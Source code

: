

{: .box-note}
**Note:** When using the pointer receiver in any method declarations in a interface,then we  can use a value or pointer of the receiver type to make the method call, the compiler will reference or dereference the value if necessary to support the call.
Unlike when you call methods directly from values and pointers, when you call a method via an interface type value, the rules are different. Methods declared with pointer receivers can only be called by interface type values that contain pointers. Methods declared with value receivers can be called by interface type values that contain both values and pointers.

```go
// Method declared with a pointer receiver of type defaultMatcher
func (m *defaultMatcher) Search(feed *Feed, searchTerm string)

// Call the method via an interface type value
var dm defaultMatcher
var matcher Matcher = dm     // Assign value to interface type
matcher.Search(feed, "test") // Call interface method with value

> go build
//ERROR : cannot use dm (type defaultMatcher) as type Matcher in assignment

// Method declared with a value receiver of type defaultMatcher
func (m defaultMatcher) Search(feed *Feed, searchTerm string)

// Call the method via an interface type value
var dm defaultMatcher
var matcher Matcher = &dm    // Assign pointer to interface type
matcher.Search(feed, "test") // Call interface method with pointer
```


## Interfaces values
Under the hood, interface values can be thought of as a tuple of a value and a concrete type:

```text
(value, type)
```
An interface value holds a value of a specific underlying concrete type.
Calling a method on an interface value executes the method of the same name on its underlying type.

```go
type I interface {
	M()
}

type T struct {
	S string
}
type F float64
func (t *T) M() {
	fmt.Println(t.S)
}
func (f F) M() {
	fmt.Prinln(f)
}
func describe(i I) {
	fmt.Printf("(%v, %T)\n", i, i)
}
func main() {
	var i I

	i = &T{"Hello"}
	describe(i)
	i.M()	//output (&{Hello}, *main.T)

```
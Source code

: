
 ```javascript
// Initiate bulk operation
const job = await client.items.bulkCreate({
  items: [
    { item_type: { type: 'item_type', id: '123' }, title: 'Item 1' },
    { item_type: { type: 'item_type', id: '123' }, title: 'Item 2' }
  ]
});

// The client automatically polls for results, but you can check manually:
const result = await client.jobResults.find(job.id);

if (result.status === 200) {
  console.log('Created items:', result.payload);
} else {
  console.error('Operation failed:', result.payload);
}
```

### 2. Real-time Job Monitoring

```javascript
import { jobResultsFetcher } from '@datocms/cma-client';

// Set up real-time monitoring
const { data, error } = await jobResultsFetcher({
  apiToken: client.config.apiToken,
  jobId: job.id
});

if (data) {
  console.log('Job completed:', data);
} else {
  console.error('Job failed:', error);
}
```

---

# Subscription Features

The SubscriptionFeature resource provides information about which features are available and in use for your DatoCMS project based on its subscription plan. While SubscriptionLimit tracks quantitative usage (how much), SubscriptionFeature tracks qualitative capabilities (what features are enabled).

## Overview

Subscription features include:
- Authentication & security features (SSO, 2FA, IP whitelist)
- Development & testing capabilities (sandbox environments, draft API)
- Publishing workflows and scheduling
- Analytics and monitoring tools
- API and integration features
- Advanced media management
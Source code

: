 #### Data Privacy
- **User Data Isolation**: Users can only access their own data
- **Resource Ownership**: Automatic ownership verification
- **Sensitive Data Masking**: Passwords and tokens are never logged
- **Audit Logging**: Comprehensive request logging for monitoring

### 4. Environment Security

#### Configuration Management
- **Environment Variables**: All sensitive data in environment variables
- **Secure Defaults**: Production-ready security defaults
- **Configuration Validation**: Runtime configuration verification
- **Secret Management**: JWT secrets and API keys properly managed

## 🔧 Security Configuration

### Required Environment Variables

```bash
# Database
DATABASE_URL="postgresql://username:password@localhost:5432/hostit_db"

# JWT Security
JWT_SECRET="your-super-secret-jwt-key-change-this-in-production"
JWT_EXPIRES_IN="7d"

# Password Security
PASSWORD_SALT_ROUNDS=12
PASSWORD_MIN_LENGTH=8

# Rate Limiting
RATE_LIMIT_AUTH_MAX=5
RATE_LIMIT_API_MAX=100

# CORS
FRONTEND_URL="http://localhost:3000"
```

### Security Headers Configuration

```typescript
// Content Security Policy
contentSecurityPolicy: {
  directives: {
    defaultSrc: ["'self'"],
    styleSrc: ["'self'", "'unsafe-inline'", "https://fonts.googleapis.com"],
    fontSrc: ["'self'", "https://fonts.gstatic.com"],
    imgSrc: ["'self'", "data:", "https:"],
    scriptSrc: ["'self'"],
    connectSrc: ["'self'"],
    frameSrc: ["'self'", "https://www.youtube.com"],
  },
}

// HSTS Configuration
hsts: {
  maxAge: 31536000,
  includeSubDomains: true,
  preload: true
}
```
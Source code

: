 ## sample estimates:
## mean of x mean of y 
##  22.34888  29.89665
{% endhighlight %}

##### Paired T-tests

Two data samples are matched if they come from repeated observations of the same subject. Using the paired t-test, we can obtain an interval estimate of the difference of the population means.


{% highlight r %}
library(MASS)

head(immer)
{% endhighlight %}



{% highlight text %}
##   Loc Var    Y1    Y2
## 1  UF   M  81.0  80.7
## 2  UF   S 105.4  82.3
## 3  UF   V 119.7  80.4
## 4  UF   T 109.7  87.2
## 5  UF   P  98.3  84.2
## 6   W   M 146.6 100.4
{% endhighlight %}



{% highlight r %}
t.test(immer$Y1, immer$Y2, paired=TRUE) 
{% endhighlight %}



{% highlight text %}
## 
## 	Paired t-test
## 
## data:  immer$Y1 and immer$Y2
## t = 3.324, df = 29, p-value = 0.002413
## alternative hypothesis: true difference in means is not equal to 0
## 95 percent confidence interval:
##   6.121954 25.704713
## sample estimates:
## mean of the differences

# # #

■ WORK INSTRUCTIONS
Repeat verbatim the line holding "t.test(immer$Y1, immer$Y2, paired=TRUE)" and all lines after it, up to the end of the material.

■ OUTPUT FOR THIS EXERCISE
t.test(immer$Y1, immer$Y2, paired=TRUE) 
{% endhighlight %}



{% highlight text %}
## 
## 	Paired t-test
## 
## data:  immer$Y1 and immer$Y2
## t = 3.324, df = 29, p-value = 0.002413
## alternative hypothesis: true difference in means is not equal to 0
## 95 percent confidence interval:
##   6.121954 25.704713
## sample estimates:
## mean of the differences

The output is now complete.